■ **TASK INPUT**
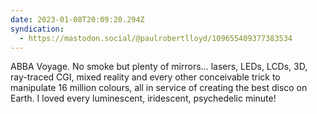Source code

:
 ```yaml
---
date: 2023-01-08T20:09:20.294Z
syndication:
  - https://mastodon.social/@paulrobertlloyd/109655409377383534
---
```


ABBA Voyage. No smoke but plenty of mirrors… lasers, LEDs, LCDs, 3D, ray-traced CGI, mixed reality and every other conceivable trick to manipulate 16 million colours, all in service of creating the best disco on Earth. I loved every luminescent, iridescent, psychedelic minute!
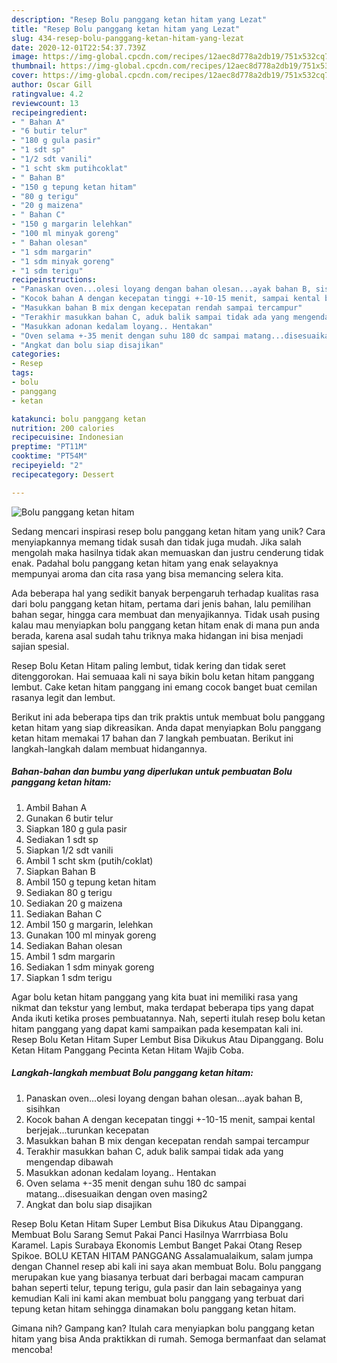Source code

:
 ```yaml
---
description: "Resep Bolu panggang ketan hitam yang Lezat"
title: "Resep Bolu panggang ketan hitam yang Lezat"
slug: 434-resep-bolu-panggang-ketan-hitam-yang-lezat
date: 2020-12-01T22:54:37.739Z
image: https://img-global.cpcdn.com/recipes/12aec8d778a2db19/751x532cq70/bolu-panggang-ketan-hitam-foto-resep-utama.jpg
thumbnail: https://img-global.cpcdn.com/recipes/12aec8d778a2db19/751x532cq70/bolu-panggang-ketan-hitam-foto-resep-utama.jpg
cover: https://img-global.cpcdn.com/recipes/12aec8d778a2db19/751x532cq70/bolu-panggang-ketan-hitam-foto-resep-utama.jpg
author: Oscar Gill
ratingvalue: 4.2
reviewcount: 13
recipeingredient:
- " Bahan A"
- "6 butir telur"
- "180 g gula pasir"
- "1 sdt sp"
- "1/2 sdt vanili"
- "1 scht skm putihcoklat"
- " Bahan B"
- "150 g tepung ketan hitam"
- "80 g terigu"
- "20 g maizena"
- " Bahan C"
- "150 g margarin lelehkan"
- "100 ml minyak goreng"
- " Bahan olesan"
- "1 sdm margarin"
- "1 sdm minyak goreng"
- "1 sdm terigu"
recipeinstructions:
- "Panaskan oven...olesi loyang dengan bahan olesan...ayak bahan B, sisihkan"
- "Kocok bahan A dengan kecepatan tinggi +-10-15 menit, sampai kental berjejak...turunkan kecepatan"
- "Masukkan bahan B mix dengan kecepatan rendah sampai tercampur"
- "Terakhir masukkan bahan C, aduk balik sampai tidak ada yang mengendap dibawah"
- "Masukkan adonan kedalam loyang.. Hentakan"
- "Oven selama +-35 menit dengan suhu 180 dc sampai matang...disesuaikan dengan oven masing2"
- "Angkat dan bolu siap disajikan"
categories:
- Resep
tags:
- bolu
- panggang
- ketan

katakunci: bolu panggang ketan 
nutrition: 200 calories
recipecuisine: Indonesian
preptime: "PT11M"
cooktime: "PT54M"
recipeyield: "2"
recipecategory: Dessert

---
```



![Bolu panggang ketan hitam](https://img-global.cpcdn.com/recipes/12aec8d778a2db19/751x532cq70/bolu-panggang-ketan-hitam-foto-resep-utama.jpg)

Sedang mencari inspirasi resep bolu panggang ketan hitam yang unik? Cara menyiapkannya memang tidak susah dan tidak juga mudah. Jika salah mengolah maka hasilnya tidak akan memuaskan dan justru cenderung tidak enak. Padahal bolu panggang ketan hitam yang enak selayaknya mempunyai aroma dan cita rasa yang bisa memancing selera kita.

Ada beberapa hal yang sedikit banyak berpengaruh terhadap kualitas rasa dari bolu panggang ketan hitam, pertama dari jenis bahan, lalu pemilihan bahan segar, hingga cara membuat dan menyajikannya. Tidak usah pusing kalau mau menyiapkan bolu panggang ketan hitam enak di mana pun anda berada, karena asal sudah tahu triknya maka hidangan ini bisa menjadi sajian spesial.

Resep Bolu Ketan Hitam paling lembut, tidak kering dan tidak seret ditenggorokan. Hai semuaaa kali ni saya bikin bolu ketan hitam panggang lembut. Cake ketan hitam panggang ini emang cocok banget buat cemilan rasanya legit dan lembut.


Berikut ini ada beberapa tips dan trik praktis untuk membuat bolu panggang ketan hitam yang siap dikreasikan. Anda dapat menyiapkan Bolu panggang ketan hitam memakai 17 bahan dan 7 langkah pembuatan. Berikut ini langkah-langkah dalam membuat hidangannya.

<!--inarticleads1-->

##### Bahan-bahan dan bumbu yang diperlukan untuk pembuatan Bolu panggang ketan hitam:

1. Ambil  Bahan A
1. Gunakan 6 butir telur
1. Siapkan 180 g gula pasir
1. Sediakan 1 sdt sp
1. Siapkan 1/2 sdt vanili
1. Ambil 1 scht skm (putih/coklat)
1. Siapkan  Bahan B
1. Ambil 150 g tepung ketan hitam
1. Sediakan 80 g terigu
1. Sediakan 20 g maizena
1. Sediakan  Bahan C
1. Ambil 150 g margarin, lelehkan
1. Gunakan 100 ml minyak goreng
1. Sediakan  Bahan olesan
1. Ambil 1 sdm margarin
1. Sediakan 1 sdm minyak goreng
1. Siapkan 1 sdm terigu


Agar bolu ketan hitam panggang yang kita buat ini memiliki rasa yang nikmat dan tekstur yang lembut, maka terdapat beberapa tips yang dapat Anda ikuti ketika proses pembuatannya. Nah, seperti itulah resep bolu ketan hitam panggang yang dapat kami sampaikan pada kesempatan kali ini. Resep Bolu Ketan Hitam Super Lembut Bisa Dikukus Atau Dipanggang. Bolu Ketan Hitam Panggang Pecinta Ketan Hitam Wajib Coba. 

<!--inarticleads2-->

##### Langkah-langkah membuat Bolu panggang ketan hitam:

1. Panaskan oven...olesi loyang dengan bahan olesan...ayak bahan B, sisihkan
1. Kocok bahan A dengan kecepatan tinggi +-10-15 menit, sampai kental berjejak...turunkan kecepatan
1. Masukkan bahan B mix dengan kecepatan rendah sampai tercampur
1. Terakhir masukkan bahan C, aduk balik sampai tidak ada yang mengendap dibawah
1. Masukkan adonan kedalam loyang.. Hentakan
1. Oven selama +-35 menit dengan suhu 180 dc sampai matang...disesuaikan dengan oven masing2
1. Angkat dan bolu siap disajikan


Resep Bolu Ketan Hitam Super Lembut Bisa Dikukus Atau Dipanggang. Membuat Bolu Sarang Semut Pakai Panci Hasilnya Warrrbiasa Bolu Karamel. Lapis Surabaya Ekonomis Lembut Banget Pakai Otang Resep Spikoe. BOLU KETAN HITAM PANGGANG Assalamualaikum, salam jumpa dengan Channel resep abi kali ini saya akan membuat Bolu. Bolu panggang merupakan kue yang biasanya terbuat dari berbagai macam campuran bahan seperti telur, tepung terigu, gula pasir dan lain sebagainya yang kemudian Kali ini kami akan membuat bolu panggang yang terbuat dari tepung ketan hitam sehingga dinamakan bolu panggang ketan hitam. 

Gimana nih? Gampang kan? Itulah cara menyiapkan bolu panggang ketan hitam yang bisa Anda praktikkan di rumah. Semoga bermanfaat dan selamat mencoba!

■ **EXERCISE REQUIREMENTS**
An exact, word-for-word copy of the records is expected, with no pictures in it.

■ **OUTPUT BELOW**
Source code

:
 ```yaml
---
date: 2023-01-08T20:09:20.294Z
syndication:
  - https://mastodon.social/@paulrobertlloyd/109655409377383534
---
```


ABBA Voyage. No smoke but plenty of mirrors… lasers, LEDs, LCDs, 3D, ray-traced CGI, mixed reality and every other conceivable trick to manipulate 16 million colours, all in service of creating the best disco on Earth. I loved every luminescent, iridescent, psychedelic minute!
Source code

:
 ```yaml
---
description: "Resep Bolu panggang ketan hitam yang Lezat"
title: "Resep Bolu panggang ketan hitam yang Lezat"
slug: 434-resep-bolu-panggang-ketan-hitam-yang-lezat
date: 2020-12-01T22:54:37.739Z
image: https://img-global.cpcdn.com/recipes/12aec8d778a2db19/751x532cq70/bolu-panggang-ketan-hitam-foto-resep-utama.jpg
thumbnail: https://img-global.cpcdn.com/recipes/12aec8d778a2db19/751x532cq70/bolu-panggang-ketan-hitam-foto-resep-utama.jpg
cover: https://img-global.cpcdn.com/recipes/12aec8d778a2db19/751x532cq70/bolu-panggang-ketan-hitam-foto-resep-utama.jpg
author: Oscar Gill
ratingvalue: 4.2
reviewcount: 13
recipeingredient:
- " Bahan A"
- "6 butir telur"
- "180 g gula pasir"
- "1 sdt sp"
- "1/2 sdt vanili"
- "1 scht skm putihcoklat"
- " Bahan B"
- "150 g tepung ketan hitam"
- "80 g terigu"
- "20 g maizena"
- " Bahan C"
- "150 g margarin lelehkan"
- "100 ml minyak goreng"
- " Bahan olesan"
- "1 sdm margarin"
- "1 sdm minyak goreng"
- "1 sdm terigu"
recipeinstructions:
- "Panaskan oven...olesi loyang dengan bahan olesan...ayak bahan B, sisihkan"
- "Kocok bahan A dengan kecepatan tinggi +-10-15 menit, sampai kental berjejak...turunkan kecepatan"
- "Masukkan bahan B mix dengan kecepatan rendah sampai tercampur"
- "Terakhir masukkan bahan C, aduk balik sampai tidak ada yang mengendap dibawah"
- "Masukkan adonan kedalam loyang.. Hentakan"
- "Oven selama +-35 menit dengan suhu 180 dc sampai matang...disesuaikan dengan oven masing2"
- "Angkat dan bolu siap disajikan"
categories:
- Resep
tags:
- bolu
- panggang
- ketan

katakunci: bolu panggang ketan 
nutrition: 200 calories
recipecuisine: Indonesian
preptime: "PT11M"
cooktime: "PT54M"
recipeyield: "2"
recipecategory: Dessert

---
```



![Bolu panggang ketan hitam](https://img-global.cpcdn.com/recipes/12aec8d778a2db19/751x532cq70/bolu-panggang-ketan-hitam-foto-resep-utama.jpg)

Sedang mencari inspirasi resep bolu panggang ketan hitam yang unik? Cara menyiapkannya memang tidak susah dan tidak juga mudah. Jika salah mengolah maka hasilnya tidak akan memuaskan dan justru cenderung tidak enak. Padahal bolu panggang ketan hitam yang enak selayaknya mempunyai aroma dan cita rasa yang bisa memancing selera kita.

Ada beberapa hal yang sedikit banyak berpengaruh terhadap kualitas rasa dari bolu panggang ketan hitam, pertama dari jenis bahan, lalu pemilihan bahan segar, hingga cara membuat dan menyajikannya. Tidak usah pusing kalau mau menyiapkan bolu panggang ketan hitam enak di mana pun anda berada, karena asal sudah tahu triknya maka hidangan ini bisa menjadi sajian spesial.

Resep Bolu Ketan Hitam paling lembut, tidak kering dan tidak seret ditenggorokan. Hai semuaaa kali ni saya bikin bolu ketan hitam panggang lembut. Cake ketan hitam panggang ini emang cocok banget buat cemilan rasanya legit dan lembut.


Berikut ini ada beberapa tips dan trik praktis untuk membuat bolu panggang ketan hitam yang siap dikreasikan. Anda dapat menyiapkan Bolu panggang ketan hitam memakai 17 bahan dan 7 langkah pembuatan. Berikut ini langkah-langkah dalam membuat hidangannya.

<!--inarticleads1-->

##### Bahan-bahan dan bumbu yang diperlukan untuk pembuatan Bolu panggang ketan hitam:

1. Ambil  Bahan A
1. Gunakan 6 butir telur
1. Siapkan 180 g gula pasir
1. Sediakan 1 sdt sp
1. Siapkan 1/2 sdt vanili
1. Ambil 1 scht skm (putih/coklat)
1. Siapkan  Bahan B
1. Ambil 150 g tepung ketan hitam
1. Sediakan 80 g terigu
1. Sediakan 20 g maizena
1. Sediakan  Bahan C
1. Ambil 150 g margarin, lelehkan
1. Gunakan 100 ml minyak goreng
1. Sediakan  Bahan olesan
1. Ambil 1 sdm margarin
1. Sediakan 1 sdm minyak goreng
1. Siapkan 1 sdm terigu


Agar bolu ketan hitam panggang yang kita buat ini memiliki rasa yang nikmat dan tekstur yang lembut, maka terdapat beberapa tips yang dapat Anda ikuti ketika proses pembuatannya. Nah, seperti itulah resep bolu ketan hitam panggang yang dapat kami sampaikan pada kesempatan kali ini. Resep Bolu Ketan Hitam Super Lembut Bisa Dikukus Atau Dipanggang. Bolu Ketan Hitam Panggang Pecinta Ketan Hitam Wajib Coba. 

<!--inarticleads2-->

##### Langkah-langkah membuat Bolu panggang ketan hitam:

1. Panaskan oven...olesi loyang dengan bahan olesan...ayak bahan B, sisihkan
1. Kocok bahan A dengan kecepatan tinggi +-10-15 menit, sampai kental berjejak...turunkan kecepatan
1. Masukkan bahan B mix dengan kecepatan rendah sampai tercampur
1. Terakhir masukkan bahan C, aduk balik sampai tidak ada yang mengendap dibawah
1. Masukkan adonan kedalam loyang.. Hentakan
1. Oven selama +-35 menit dengan suhu 180 dc sampai matang...disesuaikan dengan oven masing2
1. Angkat dan bolu siap disajikan


Resep Bolu Ketan Hitam Super Lembut Bisa Dikukus Atau Dipanggang. Membuat Bolu Sarang Semut Pakai Panci Hasilnya Warrrbiasa Bolu Karamel. Lapis Surabaya Ekonomis Lembut Banget Pakai Otang Resep Spikoe. BOLU KETAN HITAM PANGGANG Assalamualaikum, salam jumpa dengan Channel resep abi kali ini saya akan membuat Bolu. Bolu panggang merupakan kue yang biasanya terbuat dari berbagai macam campuran bahan seperti telur, tepung terigu, gula pasir dan lain sebagainya yang kemudian Kali ini kami akan membuat bolu panggang yang terbuat dari tepung ketan hitam sehingga dinamakan bolu panggang ketan hitam. 

Gimana nih? Gampang kan? Itulah cara menyiapkan bolu panggang ketan hitam yang bisa Anda praktikkan di rumah. Semoga bermanfaat dan selamat mencoba!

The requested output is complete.